Calze a compressione graduata: cosa sono? Le calze a compressione graduata sono speciali presidi medici che favoriscono la circolazione del sangue nelle gambe. Vengono utilizzate a fine preventivo o terapeutico nella cura o la prevenzione di insufficienze venose, edemi, flebiti, tromboflebiti, embolia polmonare e patologie di carattere vascolare.

Uno dei maggiori rischi a cui l’efficientissima macchina corpo umano è esposta è la formazione di coaguli sanguigni nelle vene delle gambe. Tali coaguli sono determinati da rallentamenti nella circolazione sanguigna: il flusso sanguigno, che in un corpo in salute circola dai piedi verso il cuore, ristagna all’interno dei vasi e a causa della forza di gravità tende a ridiscendere invece di salire.

Il principio delle calze a compressione graduata

calze a compressione graduataLe calze a compressione graduata agiscono applicando una pressione variabile – a seconda della calza indossata – sulla caviglia, che coadiuva l’azione dei muscoli degli arti inferiori e sospinge verso l’alto il sangue, evitando il ristagno. La pressione della calza diminuisce progressivamente lungo l’arto. L’unità di misura per stabilire la pressione delle calze a compressione graduata è l’mmHg.

Le calze a compressione graduata utilizzate in misura preventiva hanno un valore che oscilla tra gli 8 mmHg e i 15. Nei casi più delicati e a rischio il medico potrebbe invece consigliare calze a compressione graduata comprese fra i 30 mmHg e i 40.

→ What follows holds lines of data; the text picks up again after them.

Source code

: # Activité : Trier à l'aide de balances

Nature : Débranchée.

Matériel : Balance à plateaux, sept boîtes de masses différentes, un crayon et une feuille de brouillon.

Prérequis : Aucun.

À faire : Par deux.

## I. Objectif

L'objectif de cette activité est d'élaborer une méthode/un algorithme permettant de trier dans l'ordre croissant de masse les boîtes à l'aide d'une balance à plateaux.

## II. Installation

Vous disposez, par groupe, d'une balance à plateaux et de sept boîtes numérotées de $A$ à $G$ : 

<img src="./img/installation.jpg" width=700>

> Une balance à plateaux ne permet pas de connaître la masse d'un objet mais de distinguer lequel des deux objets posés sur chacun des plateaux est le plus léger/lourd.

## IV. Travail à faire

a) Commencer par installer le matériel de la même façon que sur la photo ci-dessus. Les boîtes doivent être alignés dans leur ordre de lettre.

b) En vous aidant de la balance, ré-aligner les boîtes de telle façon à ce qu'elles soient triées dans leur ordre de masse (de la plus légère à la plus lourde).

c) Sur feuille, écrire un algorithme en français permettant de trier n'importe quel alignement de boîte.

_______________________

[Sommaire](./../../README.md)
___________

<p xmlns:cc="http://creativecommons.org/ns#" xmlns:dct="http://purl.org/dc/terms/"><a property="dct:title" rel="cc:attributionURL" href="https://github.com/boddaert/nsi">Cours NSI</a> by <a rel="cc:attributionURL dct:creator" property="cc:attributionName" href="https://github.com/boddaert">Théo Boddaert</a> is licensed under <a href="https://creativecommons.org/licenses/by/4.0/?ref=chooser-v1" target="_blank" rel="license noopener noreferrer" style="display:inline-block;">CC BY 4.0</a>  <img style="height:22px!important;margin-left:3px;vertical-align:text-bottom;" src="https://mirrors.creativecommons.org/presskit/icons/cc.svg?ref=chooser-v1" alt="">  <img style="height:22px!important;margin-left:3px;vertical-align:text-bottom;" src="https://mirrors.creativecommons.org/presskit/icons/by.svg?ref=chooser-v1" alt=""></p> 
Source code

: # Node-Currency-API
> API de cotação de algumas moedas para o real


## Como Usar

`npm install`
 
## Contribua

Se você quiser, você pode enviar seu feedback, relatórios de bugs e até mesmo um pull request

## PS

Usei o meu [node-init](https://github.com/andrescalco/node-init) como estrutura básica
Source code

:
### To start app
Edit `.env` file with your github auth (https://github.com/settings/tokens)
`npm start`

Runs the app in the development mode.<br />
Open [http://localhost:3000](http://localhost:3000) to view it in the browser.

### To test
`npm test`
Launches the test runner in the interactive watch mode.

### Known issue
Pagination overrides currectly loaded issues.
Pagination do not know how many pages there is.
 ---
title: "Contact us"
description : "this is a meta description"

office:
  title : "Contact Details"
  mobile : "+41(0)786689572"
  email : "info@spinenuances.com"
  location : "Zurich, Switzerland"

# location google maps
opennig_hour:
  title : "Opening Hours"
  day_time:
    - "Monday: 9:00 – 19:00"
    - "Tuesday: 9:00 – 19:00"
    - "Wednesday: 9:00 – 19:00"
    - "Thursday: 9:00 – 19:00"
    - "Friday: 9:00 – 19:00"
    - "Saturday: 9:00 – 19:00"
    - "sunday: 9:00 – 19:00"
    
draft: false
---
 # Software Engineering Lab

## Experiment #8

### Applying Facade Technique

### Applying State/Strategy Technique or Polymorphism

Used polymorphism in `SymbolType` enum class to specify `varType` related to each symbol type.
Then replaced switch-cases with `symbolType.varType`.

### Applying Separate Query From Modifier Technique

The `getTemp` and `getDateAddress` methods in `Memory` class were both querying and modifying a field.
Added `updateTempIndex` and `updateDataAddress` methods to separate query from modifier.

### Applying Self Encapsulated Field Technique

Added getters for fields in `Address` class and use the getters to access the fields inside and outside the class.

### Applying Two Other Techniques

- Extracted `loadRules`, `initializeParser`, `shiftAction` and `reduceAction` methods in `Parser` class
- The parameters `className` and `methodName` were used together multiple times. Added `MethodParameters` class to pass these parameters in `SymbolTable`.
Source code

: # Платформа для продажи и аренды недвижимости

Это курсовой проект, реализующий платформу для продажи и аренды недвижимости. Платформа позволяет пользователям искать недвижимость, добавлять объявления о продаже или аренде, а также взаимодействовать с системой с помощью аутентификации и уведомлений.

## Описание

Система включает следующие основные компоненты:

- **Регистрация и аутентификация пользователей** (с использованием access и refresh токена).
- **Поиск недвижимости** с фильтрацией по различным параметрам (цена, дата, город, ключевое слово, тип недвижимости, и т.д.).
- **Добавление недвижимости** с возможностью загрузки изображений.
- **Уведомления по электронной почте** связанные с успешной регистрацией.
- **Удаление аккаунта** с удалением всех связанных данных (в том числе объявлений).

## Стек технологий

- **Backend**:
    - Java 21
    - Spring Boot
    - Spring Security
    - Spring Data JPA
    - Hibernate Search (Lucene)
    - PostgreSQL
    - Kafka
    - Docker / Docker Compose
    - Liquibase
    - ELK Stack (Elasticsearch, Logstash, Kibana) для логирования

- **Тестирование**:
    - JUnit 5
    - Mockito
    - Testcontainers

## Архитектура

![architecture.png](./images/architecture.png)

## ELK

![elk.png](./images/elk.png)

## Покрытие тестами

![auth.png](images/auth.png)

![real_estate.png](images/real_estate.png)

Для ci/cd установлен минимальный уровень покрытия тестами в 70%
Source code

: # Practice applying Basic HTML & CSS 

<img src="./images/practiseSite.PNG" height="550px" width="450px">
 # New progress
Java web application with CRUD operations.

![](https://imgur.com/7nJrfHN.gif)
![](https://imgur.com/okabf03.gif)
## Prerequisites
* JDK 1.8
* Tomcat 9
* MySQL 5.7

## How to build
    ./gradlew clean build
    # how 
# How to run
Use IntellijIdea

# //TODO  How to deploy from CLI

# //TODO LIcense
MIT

Chi dovrebbe indossare le calze

Le calze a compressione graduata hanno funzione preventiva o terapeutica e naturalmente esistono delle differenze consistenti fra i due modelli. Le prime sono solitamente in nylon e hanno una bassa pressione mmHg. Sono consigliate a tutti i soggetti che per un motivo o per un altro sono costretti a stare per lunghi periodi di tempo in piedi o seduti, oppure alle donne in gravidanza. Durante la gravidanza infatti l’espansione dell’utero e il rilascio di ormoni esercitano una certa influenza sui vasi sanguigni delle gambe, pertanto come forma precauzionale alcuni medici consigliano l’utilizzo delle calze. Le calze ad alta compressione (>20) sono invece particolarmente indicate a tutti i soggetti che hanno già avuto episodi di embolia polmonare, trombosi venosi profonda, edemi, con vene varicose o nelle fasi di riabilitazione post operatoria a seguito di un intervento chirurgico al bacino o agli arti inferiori. Esteticamente risultano, forse, poco gradevoli e sicuramente sono più scomode e meno  elastiche per chi le indossa, ma l’enorme richiesta ha fatto si che le case di produzione abbiano sperimentato e messo in commercio ultimi ritrovati in microfibra. Si tratta comunque di presidi medici a tutti gli effetti, che vanno acquistati sotto prescrizione , senza approssimazione di taglia e misure.